We’re just minutes into our interview and already the conversation has turned to brothels and sadomasochism. But perhaps this is not entirely surprising. Sauce is, after all, Andrew Davies’s trademark. As Britain’s greatest transformer of literary classics into raunchy, bodice-busting primetime TV, Davies is the man who added incest to War and Peace, put daddy-issue sex into the backstabbing Westminster drama House of Cards, and reinvented Mr Darcy from Pride and Prejudice as a wet-shirt-clad Colin Firth. None of those things, purists note, appear in the original texts.

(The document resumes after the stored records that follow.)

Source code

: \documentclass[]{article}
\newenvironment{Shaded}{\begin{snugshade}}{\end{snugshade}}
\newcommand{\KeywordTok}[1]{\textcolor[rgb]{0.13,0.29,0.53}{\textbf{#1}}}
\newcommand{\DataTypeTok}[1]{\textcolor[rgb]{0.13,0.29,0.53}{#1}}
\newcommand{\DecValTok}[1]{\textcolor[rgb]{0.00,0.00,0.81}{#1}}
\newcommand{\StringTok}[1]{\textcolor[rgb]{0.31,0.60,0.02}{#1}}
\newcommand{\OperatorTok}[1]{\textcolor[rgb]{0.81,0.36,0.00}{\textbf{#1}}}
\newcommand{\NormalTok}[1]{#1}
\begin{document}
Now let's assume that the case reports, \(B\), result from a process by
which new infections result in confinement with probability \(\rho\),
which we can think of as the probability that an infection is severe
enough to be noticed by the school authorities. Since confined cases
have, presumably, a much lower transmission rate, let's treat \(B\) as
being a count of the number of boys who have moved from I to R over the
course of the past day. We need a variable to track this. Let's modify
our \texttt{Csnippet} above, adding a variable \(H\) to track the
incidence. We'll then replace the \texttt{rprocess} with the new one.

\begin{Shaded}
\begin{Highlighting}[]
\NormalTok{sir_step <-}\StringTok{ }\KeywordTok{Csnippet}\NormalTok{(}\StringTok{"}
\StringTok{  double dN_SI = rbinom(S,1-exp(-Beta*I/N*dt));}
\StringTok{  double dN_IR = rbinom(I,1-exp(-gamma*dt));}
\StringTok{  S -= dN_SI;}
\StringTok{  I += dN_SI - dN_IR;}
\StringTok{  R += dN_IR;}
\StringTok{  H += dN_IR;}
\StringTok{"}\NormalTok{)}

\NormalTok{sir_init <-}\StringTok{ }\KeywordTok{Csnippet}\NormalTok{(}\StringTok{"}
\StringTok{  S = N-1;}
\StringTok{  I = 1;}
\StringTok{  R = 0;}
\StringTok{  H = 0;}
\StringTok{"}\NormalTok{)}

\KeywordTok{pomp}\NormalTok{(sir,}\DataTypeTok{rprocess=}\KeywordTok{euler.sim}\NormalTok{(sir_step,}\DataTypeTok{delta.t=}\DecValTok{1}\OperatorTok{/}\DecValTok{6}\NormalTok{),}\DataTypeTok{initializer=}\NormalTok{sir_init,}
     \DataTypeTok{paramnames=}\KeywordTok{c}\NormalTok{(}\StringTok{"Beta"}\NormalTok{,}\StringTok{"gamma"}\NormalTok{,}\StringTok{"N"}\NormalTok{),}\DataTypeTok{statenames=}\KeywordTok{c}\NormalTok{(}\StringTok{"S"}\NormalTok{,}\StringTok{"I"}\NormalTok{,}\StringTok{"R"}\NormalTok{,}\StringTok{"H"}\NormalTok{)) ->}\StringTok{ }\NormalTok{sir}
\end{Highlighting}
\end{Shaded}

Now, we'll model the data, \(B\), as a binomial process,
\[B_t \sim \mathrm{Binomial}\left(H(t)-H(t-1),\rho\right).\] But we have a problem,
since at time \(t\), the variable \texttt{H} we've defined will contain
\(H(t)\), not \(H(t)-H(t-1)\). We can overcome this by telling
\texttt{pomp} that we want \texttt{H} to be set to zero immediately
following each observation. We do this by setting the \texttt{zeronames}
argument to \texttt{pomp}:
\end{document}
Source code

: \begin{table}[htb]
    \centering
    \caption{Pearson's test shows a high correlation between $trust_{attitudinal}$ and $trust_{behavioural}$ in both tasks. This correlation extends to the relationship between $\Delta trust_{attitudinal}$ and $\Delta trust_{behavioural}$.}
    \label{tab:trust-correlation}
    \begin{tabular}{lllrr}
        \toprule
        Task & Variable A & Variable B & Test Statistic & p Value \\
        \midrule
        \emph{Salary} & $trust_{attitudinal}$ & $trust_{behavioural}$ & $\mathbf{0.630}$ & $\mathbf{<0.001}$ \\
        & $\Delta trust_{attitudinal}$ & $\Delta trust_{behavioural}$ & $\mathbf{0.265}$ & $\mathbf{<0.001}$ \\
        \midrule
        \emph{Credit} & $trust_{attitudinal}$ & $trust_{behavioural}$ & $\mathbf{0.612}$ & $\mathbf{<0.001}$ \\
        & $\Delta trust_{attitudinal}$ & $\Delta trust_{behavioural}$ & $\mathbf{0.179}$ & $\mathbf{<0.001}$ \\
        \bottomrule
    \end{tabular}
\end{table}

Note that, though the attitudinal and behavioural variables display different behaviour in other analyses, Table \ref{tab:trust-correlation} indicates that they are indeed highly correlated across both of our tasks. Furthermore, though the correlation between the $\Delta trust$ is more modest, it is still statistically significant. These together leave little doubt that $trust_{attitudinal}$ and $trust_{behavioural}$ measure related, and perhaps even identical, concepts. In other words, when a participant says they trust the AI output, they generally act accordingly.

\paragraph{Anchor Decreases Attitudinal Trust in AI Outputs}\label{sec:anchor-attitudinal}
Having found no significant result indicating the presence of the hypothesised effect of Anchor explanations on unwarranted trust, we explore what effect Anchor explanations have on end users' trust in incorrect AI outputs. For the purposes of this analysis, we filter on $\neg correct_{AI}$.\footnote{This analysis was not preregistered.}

Despite all these achievements, the 82-year-old writer never quite managed to smuggle his steamiest offerings into the nation’s living rooms. Take his adaptation of Fanny Hill, the 18th-century “memoirs of a woman of pleasure” that became one of the most prosecuted and banned novels. “This is a pornographic book,” says Davies. “There are lots of whips and sadomasochism – and I did try a couple of more explicit brothel scenes. But one works with a producer and a script editor, and they might say: ‘Um, we don’t think this is quite right for the BBC, Andrew.’ And so OK, it was worth a try.”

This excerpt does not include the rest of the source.